The electrostatic potential due to a point charge at the origin is given by: \begin{equation*} V=\frac{1}{4\pi\epsilon_0} \frac{q}{r} \end{equation*}
In rectangular coordinates, \begin{align*} \vec{r} &= x\hat{x}+y\hat{y}+z\hat{z}\\ r &= \sqrt{x^2+y^2+z^2} \end{align*} Thus, \begin{align*} \vec{\nabla}\left(\frac{1}{r}\right) &= \vec{\nabla}\left(\frac{1}{\sqrt{x^2 + y^2 + z^2}}\right) \\ &= \frac{\partial}{\partial x} \left( \left(x^2 + y^2 + z^2\right)^{-1/2} \right) \,\hat{x} + ... \\ &= -{\frac{1}{2}} \left(x^2 + y^2 + z^2\right)^{-3/2} \frac{\partial}{\partial x} \left(x^2\right) \,\hat{x} + ... \\ &= - {\frac{ x\,\hat{x} + y\,\hat{y} + z\,\hat{z}}{ \big(x^2 + y^2 + z^2\big)^{3/2} }}\\ &= - \frac{\vec{r}}{r^3} \end{align*} which shows that \(\vec{\nabla} V = -\vec{E}\), as expected.

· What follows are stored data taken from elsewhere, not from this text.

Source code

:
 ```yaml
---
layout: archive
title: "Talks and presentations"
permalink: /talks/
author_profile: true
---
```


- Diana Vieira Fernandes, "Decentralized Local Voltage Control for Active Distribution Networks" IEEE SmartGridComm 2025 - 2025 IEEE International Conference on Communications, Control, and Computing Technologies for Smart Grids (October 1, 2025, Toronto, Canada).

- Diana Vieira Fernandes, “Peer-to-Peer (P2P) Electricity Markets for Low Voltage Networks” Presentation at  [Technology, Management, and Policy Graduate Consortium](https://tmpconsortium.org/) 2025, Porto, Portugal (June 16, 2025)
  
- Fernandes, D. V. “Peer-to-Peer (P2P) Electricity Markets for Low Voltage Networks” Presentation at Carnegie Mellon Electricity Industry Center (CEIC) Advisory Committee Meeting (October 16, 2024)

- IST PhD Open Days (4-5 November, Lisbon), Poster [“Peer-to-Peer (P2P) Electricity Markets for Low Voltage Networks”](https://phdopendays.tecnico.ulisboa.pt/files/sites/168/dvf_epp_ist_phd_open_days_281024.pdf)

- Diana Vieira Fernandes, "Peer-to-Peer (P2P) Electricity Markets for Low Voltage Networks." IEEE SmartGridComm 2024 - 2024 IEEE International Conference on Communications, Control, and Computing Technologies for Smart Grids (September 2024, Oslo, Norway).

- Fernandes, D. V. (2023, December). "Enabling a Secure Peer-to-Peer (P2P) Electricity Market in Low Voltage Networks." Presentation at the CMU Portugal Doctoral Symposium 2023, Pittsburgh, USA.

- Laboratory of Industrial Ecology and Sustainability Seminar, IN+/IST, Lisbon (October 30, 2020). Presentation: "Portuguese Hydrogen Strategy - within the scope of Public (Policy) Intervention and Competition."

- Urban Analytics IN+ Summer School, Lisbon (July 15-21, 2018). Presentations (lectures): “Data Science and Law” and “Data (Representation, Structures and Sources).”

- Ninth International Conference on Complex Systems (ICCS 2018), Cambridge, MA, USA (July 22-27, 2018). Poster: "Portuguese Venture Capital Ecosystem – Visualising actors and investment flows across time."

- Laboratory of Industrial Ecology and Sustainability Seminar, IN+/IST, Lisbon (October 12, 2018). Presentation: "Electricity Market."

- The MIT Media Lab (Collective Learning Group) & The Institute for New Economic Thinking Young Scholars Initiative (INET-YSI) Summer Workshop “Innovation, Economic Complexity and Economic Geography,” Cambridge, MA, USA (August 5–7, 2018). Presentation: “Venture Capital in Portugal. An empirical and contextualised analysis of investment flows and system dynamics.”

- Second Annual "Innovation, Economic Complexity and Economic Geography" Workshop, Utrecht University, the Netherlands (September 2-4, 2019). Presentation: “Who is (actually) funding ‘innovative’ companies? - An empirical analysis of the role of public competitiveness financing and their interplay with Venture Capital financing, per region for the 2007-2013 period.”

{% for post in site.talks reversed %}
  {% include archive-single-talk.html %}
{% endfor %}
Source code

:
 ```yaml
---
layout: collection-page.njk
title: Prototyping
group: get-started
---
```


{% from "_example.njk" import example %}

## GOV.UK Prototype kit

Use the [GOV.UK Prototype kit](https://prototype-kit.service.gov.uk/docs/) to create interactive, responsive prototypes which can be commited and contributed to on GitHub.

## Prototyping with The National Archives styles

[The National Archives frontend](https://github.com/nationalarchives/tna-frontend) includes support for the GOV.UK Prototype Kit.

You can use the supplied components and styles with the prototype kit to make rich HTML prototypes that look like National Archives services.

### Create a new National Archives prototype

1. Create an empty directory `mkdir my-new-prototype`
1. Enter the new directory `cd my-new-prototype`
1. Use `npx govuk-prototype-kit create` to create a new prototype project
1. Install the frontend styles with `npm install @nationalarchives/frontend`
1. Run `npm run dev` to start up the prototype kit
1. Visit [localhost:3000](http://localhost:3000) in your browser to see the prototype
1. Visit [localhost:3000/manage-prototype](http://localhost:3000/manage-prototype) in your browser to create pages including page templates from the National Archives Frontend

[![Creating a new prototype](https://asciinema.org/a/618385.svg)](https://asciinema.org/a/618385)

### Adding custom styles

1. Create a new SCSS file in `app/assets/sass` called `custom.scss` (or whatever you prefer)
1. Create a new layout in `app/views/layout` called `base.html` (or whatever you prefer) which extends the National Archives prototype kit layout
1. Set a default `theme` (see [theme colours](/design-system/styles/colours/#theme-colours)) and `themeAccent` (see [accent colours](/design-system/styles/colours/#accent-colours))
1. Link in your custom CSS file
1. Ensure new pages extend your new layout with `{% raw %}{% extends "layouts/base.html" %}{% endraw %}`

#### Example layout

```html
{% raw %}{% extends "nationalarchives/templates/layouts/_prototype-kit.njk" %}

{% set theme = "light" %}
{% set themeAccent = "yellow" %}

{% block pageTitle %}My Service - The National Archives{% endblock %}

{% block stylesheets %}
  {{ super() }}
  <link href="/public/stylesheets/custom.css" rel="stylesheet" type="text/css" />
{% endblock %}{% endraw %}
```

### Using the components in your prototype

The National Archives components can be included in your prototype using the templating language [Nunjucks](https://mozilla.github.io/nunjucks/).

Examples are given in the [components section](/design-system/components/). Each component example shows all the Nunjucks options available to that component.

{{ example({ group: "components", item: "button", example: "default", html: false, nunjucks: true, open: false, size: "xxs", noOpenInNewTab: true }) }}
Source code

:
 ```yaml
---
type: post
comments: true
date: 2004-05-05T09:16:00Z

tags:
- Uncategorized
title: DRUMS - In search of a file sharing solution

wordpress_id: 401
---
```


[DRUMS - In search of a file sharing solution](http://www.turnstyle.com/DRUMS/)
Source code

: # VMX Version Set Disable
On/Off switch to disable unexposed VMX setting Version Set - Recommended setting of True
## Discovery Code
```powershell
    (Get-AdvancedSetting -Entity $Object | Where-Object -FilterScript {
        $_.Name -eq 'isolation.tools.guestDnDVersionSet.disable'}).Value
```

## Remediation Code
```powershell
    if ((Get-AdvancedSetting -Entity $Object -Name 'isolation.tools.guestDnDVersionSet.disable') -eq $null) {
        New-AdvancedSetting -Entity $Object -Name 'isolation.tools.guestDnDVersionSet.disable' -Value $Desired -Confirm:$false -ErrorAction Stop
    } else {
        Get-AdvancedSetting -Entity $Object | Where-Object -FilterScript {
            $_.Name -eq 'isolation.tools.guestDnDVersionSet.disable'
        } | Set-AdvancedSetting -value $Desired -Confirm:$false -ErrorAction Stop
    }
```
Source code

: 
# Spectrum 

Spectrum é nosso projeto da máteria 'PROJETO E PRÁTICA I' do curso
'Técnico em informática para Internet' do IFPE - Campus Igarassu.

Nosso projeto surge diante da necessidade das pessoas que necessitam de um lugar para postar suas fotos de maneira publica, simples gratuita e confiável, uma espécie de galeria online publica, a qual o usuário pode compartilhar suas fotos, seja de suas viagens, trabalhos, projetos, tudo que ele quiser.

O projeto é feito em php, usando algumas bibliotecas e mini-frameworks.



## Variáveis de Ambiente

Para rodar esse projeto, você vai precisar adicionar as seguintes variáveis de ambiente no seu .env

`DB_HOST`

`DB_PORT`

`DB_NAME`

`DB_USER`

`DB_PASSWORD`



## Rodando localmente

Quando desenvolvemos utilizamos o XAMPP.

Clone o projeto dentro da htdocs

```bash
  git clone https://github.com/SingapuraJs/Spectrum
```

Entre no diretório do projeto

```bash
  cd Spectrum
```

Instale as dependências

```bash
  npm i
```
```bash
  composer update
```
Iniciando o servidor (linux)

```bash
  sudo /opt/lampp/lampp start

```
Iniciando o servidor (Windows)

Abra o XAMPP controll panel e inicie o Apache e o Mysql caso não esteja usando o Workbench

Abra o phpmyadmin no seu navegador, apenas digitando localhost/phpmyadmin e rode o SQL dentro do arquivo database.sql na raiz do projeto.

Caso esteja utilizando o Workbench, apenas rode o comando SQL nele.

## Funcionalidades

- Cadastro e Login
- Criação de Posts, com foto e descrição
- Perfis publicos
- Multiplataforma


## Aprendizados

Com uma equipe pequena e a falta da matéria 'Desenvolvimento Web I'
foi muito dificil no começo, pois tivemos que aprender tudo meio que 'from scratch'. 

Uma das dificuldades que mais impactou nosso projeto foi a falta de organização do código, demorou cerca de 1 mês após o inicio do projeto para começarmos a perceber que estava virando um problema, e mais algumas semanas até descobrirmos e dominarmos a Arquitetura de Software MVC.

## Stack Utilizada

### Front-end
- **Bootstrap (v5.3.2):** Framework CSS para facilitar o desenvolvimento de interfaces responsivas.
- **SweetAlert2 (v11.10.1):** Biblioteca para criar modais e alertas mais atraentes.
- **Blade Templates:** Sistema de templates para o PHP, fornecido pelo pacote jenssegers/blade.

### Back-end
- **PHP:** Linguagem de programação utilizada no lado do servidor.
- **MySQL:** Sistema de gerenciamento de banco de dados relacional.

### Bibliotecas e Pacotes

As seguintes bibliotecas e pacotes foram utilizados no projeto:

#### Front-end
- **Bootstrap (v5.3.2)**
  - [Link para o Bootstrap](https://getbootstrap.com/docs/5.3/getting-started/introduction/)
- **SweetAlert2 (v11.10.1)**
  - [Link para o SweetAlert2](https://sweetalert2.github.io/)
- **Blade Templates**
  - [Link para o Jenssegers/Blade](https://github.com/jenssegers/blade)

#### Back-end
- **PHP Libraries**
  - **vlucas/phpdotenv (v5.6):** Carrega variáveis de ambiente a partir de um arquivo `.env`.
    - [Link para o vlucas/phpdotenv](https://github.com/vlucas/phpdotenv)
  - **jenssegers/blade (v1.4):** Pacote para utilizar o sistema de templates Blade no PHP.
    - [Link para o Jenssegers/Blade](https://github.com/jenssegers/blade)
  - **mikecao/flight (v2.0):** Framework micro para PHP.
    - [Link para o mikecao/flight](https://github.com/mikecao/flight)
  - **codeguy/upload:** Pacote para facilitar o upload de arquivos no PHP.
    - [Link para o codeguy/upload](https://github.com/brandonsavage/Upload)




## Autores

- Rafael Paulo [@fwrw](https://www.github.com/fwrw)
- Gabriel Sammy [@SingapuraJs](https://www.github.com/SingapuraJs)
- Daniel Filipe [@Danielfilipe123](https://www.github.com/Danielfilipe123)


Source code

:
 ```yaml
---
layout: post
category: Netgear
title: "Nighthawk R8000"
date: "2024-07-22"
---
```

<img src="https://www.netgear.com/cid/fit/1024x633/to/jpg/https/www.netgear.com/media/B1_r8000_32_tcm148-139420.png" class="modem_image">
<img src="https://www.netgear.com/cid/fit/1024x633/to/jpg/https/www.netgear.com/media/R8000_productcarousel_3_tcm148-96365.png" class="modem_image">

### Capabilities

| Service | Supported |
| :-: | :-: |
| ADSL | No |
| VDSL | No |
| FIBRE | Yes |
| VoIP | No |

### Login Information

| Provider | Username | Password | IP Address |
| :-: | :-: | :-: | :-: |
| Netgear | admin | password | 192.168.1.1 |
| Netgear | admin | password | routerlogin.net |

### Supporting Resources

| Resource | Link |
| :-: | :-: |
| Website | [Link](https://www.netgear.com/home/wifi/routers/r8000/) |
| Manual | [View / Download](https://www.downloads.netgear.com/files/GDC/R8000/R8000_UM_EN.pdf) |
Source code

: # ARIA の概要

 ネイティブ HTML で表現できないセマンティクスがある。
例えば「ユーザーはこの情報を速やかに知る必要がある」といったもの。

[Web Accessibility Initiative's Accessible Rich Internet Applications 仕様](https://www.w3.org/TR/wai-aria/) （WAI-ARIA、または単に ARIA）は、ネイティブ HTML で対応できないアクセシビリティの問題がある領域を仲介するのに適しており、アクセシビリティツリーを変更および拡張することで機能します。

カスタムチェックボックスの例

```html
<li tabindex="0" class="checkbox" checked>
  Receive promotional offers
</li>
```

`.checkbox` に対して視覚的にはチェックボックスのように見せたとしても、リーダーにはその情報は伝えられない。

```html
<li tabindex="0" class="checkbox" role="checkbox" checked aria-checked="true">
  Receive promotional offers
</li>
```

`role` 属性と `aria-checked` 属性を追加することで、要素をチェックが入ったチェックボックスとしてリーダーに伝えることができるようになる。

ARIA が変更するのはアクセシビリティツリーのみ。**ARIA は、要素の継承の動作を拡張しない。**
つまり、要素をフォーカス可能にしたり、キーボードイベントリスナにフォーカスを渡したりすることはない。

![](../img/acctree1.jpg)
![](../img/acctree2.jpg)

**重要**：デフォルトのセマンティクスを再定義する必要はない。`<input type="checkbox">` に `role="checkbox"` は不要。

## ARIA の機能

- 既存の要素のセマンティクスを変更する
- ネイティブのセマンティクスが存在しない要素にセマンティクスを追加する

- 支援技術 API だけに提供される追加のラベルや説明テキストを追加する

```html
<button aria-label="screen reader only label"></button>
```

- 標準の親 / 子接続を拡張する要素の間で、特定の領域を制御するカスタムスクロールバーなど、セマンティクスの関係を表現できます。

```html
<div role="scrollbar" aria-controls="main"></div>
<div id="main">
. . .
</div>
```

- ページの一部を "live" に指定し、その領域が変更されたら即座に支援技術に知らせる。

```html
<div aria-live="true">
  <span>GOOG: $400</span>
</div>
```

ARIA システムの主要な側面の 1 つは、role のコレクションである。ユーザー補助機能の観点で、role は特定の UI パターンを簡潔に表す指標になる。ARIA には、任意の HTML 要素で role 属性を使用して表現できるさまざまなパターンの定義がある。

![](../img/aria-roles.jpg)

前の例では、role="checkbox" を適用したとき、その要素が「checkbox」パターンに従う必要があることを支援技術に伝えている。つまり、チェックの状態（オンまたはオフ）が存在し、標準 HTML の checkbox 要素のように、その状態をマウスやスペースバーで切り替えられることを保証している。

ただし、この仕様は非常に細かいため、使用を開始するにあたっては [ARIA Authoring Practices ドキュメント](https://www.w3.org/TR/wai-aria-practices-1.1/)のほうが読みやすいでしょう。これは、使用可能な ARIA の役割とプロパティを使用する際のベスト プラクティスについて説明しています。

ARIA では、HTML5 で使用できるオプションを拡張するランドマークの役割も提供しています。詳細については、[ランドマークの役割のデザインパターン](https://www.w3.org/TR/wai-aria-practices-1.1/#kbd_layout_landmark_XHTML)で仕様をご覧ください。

This computation can be simplified using the chain rule, since \begin{equation*} \vec{\nabla} \left( h^{-1/2} \right) = -\frac{1}{2} \,h^{-3/2} \> \vec{\nabla} h \end{equation*} Here \(h = x^2 + y^2 + z^2\), so \begin{align*} \vec{\nabla} h &= 2x\,\hat{x} + 2y\,\hat{y} + 2z\,\hat{z}\\ &= 2\vec{r} \end{align*} which leads to the same result.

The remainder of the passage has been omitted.